We had no idea how many people would show up those first few days, but it turned out that right from the first day, the demand would be high. As it turned out, that demand would continue to grow each week over the next five months.
I asked two of my co-coaches and friends Tom Mendez and Molly Menice to help me pass out meals in a parking lot of the Monmouth town office. Tom would not miss a day from March 16 to August 31— through snow and 97-degree days, he was always there, every day.

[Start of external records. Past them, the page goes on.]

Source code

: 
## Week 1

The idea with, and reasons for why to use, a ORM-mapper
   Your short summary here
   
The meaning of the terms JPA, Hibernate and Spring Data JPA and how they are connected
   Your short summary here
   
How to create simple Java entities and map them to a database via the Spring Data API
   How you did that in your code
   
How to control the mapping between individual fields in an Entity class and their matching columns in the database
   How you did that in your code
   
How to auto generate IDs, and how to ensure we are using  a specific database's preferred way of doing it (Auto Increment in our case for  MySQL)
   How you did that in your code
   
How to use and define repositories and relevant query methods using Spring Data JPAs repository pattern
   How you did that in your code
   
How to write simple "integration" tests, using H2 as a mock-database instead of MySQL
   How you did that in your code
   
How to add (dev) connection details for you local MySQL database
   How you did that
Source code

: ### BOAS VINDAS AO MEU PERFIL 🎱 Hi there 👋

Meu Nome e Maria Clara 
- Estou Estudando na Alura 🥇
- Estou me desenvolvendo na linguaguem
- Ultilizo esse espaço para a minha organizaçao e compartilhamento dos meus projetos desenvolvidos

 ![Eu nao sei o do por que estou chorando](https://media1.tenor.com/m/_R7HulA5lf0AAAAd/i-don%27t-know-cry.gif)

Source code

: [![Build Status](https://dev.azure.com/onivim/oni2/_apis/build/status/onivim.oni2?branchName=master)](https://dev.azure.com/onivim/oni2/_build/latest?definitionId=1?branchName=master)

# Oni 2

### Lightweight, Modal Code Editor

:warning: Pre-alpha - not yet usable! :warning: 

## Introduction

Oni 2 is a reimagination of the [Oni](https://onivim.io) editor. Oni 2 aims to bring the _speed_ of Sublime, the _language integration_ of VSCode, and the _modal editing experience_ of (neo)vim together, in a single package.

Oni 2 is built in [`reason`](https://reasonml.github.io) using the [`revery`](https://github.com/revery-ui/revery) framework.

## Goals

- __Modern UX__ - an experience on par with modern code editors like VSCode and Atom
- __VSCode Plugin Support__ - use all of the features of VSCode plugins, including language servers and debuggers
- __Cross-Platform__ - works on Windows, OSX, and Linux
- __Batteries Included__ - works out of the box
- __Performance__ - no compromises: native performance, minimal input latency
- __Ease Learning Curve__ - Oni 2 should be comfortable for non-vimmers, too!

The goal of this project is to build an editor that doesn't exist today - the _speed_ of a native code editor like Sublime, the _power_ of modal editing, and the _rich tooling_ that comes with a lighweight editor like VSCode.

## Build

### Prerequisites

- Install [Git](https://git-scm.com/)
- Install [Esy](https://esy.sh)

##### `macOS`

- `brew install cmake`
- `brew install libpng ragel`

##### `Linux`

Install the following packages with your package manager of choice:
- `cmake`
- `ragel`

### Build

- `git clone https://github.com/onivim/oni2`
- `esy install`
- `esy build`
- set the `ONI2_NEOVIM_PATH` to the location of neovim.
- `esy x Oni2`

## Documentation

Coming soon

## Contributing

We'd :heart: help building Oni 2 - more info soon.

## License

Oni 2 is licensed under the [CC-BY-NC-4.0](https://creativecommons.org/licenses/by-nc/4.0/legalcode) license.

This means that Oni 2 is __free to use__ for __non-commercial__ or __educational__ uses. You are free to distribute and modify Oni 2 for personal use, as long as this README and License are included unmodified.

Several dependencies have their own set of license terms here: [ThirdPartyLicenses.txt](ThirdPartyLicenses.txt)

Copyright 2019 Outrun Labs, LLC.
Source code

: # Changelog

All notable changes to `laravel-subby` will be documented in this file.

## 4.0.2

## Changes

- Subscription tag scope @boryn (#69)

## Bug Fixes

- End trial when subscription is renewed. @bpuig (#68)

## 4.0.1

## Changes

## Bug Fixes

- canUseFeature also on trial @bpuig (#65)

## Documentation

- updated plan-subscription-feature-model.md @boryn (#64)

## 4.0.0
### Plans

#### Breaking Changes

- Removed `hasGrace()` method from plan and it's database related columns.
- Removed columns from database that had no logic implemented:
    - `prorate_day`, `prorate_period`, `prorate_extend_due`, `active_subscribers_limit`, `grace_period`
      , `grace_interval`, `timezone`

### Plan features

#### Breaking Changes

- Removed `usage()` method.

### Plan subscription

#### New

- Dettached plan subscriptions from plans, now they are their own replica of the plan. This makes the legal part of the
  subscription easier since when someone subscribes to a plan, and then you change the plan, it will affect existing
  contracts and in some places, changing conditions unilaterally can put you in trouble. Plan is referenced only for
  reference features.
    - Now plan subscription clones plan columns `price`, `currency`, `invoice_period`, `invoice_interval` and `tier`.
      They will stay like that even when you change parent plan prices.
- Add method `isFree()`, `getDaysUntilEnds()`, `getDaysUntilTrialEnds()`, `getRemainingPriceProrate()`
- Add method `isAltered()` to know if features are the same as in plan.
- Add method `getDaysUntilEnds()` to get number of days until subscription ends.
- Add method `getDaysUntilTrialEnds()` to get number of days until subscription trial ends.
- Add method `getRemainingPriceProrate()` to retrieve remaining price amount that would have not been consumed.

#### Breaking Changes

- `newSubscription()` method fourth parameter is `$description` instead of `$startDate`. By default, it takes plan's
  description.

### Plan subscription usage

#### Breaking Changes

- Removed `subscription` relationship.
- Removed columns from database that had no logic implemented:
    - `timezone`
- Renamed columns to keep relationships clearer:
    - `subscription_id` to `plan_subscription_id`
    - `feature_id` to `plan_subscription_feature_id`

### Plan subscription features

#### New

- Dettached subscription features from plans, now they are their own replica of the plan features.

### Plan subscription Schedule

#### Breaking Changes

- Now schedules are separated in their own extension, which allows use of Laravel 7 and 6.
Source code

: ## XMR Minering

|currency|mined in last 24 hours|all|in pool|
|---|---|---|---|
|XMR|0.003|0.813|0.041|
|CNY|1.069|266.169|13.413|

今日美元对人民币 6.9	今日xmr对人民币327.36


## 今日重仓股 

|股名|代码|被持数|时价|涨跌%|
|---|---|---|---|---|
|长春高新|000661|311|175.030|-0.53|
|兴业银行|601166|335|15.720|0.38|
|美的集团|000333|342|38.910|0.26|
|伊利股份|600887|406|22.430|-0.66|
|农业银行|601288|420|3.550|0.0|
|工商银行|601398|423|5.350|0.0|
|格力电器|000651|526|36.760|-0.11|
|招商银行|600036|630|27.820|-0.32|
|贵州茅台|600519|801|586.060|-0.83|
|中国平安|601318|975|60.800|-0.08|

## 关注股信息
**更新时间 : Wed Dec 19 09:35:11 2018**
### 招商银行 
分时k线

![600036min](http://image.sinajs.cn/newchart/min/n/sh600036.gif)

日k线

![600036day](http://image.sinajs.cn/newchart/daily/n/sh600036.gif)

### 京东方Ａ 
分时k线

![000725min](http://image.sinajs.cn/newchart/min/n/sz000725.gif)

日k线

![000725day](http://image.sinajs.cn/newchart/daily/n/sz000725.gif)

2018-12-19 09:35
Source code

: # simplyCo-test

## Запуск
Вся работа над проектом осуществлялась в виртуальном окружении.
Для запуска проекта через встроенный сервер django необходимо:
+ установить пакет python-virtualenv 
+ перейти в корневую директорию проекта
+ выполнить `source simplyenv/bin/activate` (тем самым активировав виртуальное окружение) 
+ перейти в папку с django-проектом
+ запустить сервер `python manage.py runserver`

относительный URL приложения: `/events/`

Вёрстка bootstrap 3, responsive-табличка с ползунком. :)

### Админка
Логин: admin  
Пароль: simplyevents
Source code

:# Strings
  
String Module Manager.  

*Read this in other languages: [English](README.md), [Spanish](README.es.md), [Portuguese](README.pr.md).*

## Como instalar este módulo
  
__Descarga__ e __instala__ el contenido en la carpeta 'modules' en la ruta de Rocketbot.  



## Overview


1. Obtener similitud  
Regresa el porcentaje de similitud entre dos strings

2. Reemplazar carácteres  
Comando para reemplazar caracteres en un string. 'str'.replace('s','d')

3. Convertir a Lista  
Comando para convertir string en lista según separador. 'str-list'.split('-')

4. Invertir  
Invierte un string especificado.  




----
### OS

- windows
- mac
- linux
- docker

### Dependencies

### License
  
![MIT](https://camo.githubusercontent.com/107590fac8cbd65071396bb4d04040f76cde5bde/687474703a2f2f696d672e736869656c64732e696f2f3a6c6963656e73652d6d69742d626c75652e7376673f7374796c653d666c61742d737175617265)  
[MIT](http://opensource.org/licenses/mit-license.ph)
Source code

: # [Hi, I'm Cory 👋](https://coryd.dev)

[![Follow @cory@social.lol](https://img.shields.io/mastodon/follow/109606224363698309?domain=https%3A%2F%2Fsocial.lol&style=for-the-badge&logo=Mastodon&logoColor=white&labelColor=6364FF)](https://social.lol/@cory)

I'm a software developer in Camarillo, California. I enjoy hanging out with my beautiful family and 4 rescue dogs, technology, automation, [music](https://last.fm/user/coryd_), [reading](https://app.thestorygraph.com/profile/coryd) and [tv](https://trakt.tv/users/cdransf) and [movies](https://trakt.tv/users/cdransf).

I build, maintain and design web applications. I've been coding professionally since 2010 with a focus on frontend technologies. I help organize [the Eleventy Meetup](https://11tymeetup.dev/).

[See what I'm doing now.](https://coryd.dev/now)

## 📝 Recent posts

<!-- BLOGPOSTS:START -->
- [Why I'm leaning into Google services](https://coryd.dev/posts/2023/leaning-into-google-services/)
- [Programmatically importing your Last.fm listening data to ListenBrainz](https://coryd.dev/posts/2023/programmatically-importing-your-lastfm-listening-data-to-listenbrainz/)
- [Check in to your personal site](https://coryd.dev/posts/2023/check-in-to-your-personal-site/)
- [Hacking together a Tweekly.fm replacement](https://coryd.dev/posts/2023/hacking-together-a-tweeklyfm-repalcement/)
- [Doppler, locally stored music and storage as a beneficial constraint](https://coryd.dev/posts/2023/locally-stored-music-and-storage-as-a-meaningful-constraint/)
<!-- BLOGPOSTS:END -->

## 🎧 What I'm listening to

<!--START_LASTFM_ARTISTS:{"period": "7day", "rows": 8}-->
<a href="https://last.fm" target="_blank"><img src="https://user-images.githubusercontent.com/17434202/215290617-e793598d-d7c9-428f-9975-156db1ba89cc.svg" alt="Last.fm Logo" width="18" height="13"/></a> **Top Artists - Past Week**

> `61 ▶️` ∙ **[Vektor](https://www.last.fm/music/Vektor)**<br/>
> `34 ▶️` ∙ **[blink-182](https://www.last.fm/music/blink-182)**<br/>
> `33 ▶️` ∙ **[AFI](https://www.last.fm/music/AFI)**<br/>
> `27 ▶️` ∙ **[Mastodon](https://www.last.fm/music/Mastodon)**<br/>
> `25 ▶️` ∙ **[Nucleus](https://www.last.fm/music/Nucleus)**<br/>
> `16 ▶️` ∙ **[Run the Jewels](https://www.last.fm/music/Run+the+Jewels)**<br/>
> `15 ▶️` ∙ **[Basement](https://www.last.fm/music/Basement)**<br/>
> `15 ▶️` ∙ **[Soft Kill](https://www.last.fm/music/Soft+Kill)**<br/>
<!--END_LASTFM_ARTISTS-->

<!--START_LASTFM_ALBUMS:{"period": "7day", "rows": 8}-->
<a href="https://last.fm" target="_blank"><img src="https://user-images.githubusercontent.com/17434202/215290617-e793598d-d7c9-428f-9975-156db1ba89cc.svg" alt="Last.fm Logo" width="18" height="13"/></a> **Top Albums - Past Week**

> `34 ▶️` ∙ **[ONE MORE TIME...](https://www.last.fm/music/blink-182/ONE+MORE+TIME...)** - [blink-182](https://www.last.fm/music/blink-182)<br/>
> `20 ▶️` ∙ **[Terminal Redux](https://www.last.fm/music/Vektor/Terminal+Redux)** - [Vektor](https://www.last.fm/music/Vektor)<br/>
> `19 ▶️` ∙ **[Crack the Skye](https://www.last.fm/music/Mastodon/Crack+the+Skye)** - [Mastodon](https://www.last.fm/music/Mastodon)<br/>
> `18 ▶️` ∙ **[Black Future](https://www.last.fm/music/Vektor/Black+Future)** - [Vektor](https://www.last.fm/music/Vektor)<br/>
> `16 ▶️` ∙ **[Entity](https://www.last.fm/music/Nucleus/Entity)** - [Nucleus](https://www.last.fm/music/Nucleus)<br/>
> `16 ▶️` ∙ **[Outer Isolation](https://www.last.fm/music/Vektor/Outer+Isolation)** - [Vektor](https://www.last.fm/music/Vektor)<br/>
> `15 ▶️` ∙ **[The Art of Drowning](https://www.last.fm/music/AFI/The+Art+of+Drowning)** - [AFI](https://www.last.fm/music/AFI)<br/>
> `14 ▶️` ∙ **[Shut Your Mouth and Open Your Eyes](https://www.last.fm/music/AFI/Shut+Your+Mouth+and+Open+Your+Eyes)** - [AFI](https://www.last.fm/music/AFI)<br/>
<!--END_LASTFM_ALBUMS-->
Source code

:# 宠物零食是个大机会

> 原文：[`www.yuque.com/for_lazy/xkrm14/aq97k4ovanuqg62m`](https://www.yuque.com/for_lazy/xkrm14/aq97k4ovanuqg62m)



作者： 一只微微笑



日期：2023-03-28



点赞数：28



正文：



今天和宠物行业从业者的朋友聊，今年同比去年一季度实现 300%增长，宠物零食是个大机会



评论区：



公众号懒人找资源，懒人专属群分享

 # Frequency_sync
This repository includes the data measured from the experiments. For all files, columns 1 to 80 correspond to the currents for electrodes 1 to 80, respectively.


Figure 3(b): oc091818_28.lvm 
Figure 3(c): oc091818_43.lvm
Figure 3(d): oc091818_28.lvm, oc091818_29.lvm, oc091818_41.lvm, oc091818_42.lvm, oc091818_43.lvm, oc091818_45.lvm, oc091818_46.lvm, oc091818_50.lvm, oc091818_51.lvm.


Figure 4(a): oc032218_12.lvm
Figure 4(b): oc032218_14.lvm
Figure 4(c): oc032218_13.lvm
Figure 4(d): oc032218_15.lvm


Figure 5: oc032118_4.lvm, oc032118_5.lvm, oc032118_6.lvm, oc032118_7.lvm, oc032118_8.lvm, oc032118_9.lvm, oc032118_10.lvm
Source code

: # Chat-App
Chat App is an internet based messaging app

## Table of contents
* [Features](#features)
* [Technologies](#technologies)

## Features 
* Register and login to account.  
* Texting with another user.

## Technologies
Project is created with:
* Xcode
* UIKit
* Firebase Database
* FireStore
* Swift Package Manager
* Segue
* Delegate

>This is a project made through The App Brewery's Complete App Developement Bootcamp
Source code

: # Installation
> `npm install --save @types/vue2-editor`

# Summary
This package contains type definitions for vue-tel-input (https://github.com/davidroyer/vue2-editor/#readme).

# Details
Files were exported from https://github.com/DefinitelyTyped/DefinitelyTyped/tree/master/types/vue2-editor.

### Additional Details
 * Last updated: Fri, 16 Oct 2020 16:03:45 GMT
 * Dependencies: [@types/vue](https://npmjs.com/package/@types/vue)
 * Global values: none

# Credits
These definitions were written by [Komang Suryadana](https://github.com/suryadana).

While we struggled to put out meals, I had Luke Thombs, Nick Menice, Joe Menice, and Mark Greenwald quarantine for 14 days at Mechuwana. They soon took over all meal prep—developing a system that would allow us to provide thousands of meals. This would be crucial as demand grew not only in numbers of families but towns who sought our help.
Soon other staff members joined: Kelsey Kennedy, Ethan Thombs, Megan Connelly, Chantelle Roddy, and Becky Tocci. Dylan Thombs would join us the day he was done teaching school. Anna Lewis and Jake Umberhind helped toward the end of the summer. For the next five months, this incredible group of people would both finish their college courses online and prepare more than 50,000 meals for more than a dozen communities in central Maine. I simply cannot put into words what this group means to me.
Our incredible summer 2020 Mechuwana staff! (pictured left to right: Dylan Thomb, Luke Thombs, Nicholas Menice,, Ethan Thombs, Kelsey Kennedy, Chantelle Roddy, Rebecca Tocci, Megan Connelly, and Mark Greenwald)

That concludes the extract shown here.